Surface modification of polysulfonamide fiber treated by air plasma

Abstract

The surface of polysulfonamide (PSA) fiber was modified by air plasma to improve the wettability and interfacial bonding performance of the fiber. The optical contact angle and the single fiber pull-out method were used to determine the wettability and interfacial bonding performance of the PSA fibers before and after surface modification.
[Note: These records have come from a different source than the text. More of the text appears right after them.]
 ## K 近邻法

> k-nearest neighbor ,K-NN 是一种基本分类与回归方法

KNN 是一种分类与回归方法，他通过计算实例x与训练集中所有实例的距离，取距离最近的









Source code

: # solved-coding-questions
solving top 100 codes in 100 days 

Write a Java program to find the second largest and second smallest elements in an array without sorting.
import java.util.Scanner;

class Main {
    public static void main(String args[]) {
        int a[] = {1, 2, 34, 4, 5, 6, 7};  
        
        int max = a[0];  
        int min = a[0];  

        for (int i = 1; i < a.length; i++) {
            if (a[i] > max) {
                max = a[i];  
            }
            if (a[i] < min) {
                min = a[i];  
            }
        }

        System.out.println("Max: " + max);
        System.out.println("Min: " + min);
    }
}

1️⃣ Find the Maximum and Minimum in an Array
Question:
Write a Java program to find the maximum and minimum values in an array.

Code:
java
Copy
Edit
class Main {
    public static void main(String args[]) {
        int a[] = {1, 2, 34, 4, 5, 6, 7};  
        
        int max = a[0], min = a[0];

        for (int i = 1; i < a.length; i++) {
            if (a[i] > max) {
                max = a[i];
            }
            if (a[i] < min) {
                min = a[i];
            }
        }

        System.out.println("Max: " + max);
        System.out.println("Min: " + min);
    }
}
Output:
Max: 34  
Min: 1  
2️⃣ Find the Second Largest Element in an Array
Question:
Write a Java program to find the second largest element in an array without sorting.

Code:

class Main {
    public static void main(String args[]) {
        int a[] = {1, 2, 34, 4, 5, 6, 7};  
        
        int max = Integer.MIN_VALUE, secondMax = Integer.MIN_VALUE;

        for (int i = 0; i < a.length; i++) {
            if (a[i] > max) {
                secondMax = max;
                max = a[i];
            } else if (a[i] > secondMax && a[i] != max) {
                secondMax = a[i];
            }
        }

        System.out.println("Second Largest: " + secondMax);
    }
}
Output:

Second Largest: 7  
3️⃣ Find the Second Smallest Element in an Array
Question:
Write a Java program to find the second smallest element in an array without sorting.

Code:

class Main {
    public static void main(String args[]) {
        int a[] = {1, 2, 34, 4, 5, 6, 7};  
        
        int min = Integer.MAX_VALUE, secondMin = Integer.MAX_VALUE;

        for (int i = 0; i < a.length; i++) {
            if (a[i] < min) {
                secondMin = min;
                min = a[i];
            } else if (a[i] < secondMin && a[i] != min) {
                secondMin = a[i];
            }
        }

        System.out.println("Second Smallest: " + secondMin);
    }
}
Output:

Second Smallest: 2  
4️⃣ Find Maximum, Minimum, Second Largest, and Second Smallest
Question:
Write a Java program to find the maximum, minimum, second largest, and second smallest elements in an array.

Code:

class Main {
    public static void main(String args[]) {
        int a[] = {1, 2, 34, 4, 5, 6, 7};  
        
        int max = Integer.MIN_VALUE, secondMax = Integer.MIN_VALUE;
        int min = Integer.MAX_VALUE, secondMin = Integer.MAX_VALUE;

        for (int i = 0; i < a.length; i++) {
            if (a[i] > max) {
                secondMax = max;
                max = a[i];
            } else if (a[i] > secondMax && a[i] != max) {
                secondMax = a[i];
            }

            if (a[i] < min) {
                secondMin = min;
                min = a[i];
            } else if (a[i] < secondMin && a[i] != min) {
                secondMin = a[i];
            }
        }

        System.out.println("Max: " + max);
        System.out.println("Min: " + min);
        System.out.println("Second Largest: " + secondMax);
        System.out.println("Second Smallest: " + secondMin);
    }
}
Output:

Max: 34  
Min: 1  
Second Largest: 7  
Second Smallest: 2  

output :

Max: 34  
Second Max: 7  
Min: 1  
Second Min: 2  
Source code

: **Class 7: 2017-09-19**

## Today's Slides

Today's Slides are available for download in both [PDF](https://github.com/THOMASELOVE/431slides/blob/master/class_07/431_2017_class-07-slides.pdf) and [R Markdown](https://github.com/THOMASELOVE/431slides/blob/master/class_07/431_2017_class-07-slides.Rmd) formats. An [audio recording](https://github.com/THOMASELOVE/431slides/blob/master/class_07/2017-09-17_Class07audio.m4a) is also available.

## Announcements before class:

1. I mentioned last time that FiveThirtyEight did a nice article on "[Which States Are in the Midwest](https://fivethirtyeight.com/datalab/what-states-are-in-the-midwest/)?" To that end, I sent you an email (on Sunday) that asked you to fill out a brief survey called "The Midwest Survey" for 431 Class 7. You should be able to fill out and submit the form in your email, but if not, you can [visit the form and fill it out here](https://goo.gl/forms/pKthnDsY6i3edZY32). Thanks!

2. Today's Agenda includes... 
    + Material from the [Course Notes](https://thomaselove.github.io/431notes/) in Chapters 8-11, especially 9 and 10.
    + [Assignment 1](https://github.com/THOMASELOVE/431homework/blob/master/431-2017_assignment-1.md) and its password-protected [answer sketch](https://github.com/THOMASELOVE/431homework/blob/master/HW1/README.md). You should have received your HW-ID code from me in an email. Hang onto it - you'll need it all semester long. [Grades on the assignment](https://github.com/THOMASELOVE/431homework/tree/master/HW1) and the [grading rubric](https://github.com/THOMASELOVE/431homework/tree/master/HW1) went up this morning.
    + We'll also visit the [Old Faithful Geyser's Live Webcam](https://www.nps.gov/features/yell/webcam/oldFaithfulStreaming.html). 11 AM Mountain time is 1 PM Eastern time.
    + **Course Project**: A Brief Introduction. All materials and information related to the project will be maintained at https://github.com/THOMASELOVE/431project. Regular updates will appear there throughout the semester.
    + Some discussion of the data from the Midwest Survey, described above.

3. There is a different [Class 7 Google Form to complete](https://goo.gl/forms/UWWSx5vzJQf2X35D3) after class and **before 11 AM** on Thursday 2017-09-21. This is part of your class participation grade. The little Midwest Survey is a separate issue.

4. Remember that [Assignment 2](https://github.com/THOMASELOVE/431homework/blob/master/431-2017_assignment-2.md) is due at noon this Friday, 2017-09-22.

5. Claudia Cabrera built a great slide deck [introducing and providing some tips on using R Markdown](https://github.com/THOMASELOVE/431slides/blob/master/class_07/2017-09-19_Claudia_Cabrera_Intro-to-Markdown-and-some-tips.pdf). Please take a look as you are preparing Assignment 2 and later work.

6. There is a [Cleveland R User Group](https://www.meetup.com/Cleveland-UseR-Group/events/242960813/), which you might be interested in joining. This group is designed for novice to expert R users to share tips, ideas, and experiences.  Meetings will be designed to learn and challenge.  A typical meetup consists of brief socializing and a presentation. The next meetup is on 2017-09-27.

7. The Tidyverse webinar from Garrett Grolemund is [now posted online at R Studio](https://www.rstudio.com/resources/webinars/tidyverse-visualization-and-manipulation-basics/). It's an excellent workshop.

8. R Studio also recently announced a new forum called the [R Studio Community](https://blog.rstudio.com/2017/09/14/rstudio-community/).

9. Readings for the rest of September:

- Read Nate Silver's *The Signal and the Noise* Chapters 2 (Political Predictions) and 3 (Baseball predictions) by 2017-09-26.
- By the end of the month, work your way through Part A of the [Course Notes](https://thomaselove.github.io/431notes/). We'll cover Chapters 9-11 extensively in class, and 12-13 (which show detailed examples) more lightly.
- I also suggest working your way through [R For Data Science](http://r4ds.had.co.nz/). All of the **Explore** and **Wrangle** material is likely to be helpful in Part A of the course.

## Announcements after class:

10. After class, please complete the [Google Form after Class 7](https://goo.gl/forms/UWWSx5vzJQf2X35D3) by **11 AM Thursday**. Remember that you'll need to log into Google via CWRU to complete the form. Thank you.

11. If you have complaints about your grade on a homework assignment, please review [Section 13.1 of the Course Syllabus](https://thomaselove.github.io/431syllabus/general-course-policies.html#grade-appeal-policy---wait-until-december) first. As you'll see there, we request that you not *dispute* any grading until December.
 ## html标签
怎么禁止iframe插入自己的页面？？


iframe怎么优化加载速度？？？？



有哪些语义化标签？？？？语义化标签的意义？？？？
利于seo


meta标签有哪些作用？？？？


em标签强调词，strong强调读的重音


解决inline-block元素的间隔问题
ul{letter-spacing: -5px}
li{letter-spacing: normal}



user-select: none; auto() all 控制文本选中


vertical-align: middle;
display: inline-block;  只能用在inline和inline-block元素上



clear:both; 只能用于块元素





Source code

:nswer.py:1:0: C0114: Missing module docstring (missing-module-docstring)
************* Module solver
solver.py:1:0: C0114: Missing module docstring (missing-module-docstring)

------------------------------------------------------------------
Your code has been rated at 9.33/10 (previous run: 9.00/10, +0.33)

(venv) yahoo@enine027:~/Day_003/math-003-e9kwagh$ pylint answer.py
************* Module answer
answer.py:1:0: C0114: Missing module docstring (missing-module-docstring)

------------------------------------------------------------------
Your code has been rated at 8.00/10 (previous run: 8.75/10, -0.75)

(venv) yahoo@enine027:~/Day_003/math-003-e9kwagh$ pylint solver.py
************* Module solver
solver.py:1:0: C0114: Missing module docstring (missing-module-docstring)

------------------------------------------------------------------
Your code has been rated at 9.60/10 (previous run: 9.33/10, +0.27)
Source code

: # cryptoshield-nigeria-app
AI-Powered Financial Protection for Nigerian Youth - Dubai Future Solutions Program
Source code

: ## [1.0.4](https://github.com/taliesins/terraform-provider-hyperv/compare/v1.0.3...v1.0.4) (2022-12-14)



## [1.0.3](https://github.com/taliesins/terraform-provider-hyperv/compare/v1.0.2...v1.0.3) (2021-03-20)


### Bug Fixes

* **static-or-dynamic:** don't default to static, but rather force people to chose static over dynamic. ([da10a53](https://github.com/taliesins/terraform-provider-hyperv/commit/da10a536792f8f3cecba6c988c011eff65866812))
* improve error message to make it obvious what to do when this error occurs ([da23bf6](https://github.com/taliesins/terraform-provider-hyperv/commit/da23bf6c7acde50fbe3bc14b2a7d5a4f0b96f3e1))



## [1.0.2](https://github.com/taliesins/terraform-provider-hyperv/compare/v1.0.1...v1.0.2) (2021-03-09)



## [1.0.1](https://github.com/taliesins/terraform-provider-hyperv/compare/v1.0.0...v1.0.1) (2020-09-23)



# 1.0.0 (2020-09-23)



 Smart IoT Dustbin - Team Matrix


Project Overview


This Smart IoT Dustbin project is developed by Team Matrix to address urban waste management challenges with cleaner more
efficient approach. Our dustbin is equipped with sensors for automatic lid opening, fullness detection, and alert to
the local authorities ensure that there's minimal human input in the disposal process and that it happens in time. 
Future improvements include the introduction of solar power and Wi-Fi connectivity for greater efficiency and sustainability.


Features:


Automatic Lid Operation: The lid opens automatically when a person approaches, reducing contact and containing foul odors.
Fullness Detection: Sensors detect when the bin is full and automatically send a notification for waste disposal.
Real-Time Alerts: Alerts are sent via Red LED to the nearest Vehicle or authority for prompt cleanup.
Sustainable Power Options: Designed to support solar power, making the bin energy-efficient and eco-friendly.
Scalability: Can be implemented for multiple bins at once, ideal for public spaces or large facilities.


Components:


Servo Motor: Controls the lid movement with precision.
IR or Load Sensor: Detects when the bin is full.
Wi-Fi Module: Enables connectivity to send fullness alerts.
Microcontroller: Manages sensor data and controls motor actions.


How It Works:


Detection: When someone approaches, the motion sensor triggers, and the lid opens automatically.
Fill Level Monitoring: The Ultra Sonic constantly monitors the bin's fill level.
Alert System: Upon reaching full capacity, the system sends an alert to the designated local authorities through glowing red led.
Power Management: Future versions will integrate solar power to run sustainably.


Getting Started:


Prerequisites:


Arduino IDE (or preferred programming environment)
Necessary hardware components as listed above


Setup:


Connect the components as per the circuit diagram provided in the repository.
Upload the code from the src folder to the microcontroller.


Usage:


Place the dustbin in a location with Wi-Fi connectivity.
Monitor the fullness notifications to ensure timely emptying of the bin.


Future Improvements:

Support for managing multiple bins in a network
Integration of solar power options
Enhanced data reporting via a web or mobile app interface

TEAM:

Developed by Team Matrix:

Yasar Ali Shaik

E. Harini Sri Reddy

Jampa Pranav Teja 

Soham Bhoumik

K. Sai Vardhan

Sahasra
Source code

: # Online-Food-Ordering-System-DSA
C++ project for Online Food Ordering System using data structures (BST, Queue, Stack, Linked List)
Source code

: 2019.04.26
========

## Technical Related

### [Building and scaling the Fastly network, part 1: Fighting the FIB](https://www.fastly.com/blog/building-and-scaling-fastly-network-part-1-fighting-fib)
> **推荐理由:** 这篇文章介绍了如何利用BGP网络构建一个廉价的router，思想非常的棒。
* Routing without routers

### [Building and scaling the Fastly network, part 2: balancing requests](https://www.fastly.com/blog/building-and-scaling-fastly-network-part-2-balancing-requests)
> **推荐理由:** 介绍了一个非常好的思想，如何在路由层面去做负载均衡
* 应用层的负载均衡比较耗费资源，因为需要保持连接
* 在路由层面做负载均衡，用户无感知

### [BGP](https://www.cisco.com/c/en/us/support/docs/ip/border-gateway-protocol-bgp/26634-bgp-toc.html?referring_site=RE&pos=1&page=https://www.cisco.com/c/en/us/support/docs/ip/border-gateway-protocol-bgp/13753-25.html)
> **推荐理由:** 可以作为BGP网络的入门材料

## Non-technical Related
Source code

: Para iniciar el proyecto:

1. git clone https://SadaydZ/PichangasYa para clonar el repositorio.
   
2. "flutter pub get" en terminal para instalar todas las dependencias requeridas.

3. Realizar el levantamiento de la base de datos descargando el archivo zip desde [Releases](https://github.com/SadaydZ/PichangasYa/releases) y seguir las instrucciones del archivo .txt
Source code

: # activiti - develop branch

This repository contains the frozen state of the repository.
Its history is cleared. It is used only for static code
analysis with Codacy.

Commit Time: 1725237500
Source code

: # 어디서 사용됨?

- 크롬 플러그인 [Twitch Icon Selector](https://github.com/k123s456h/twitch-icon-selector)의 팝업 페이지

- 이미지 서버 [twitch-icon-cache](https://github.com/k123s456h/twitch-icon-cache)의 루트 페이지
The surface morphology and chemical composition of the fiber were evaluated by field emission scanning electron microscopy (FE-SEM), atomic force microscopy (AFM), and X-ray photoelectron spectrometry (XPS). Results showed that after air plasma treatment, the water absorption time decreased from >400 s to approximately 0 s and the wettability of the PSA fiber increased sharply. The increase in processing time also improved the PSA fiber wettability. After air plasma treatment for 3 min, the interfacial shear strength reached a peak value of 11.19 MPa, an increase of 56.94% compared with the untreated specimen. FE-SEM and AFM observations confirmed that the PSA fiber surface roughened with a prolonged treatment duration. XPS analysis showed that the O/C atomic ratio on the PSA fiber surface can be increased from 26.93% to 47.21% after 3 min of treatment. At such conditions, the oxygen-containing polar groups reached the highest levels, which enhanced the wettability and interfacial bonding performance considerably. Furthermore, the single fiber tensile strength test showed that the PSA fiber breaking strength exhibited only slight reductions after a short air plasma treatment time.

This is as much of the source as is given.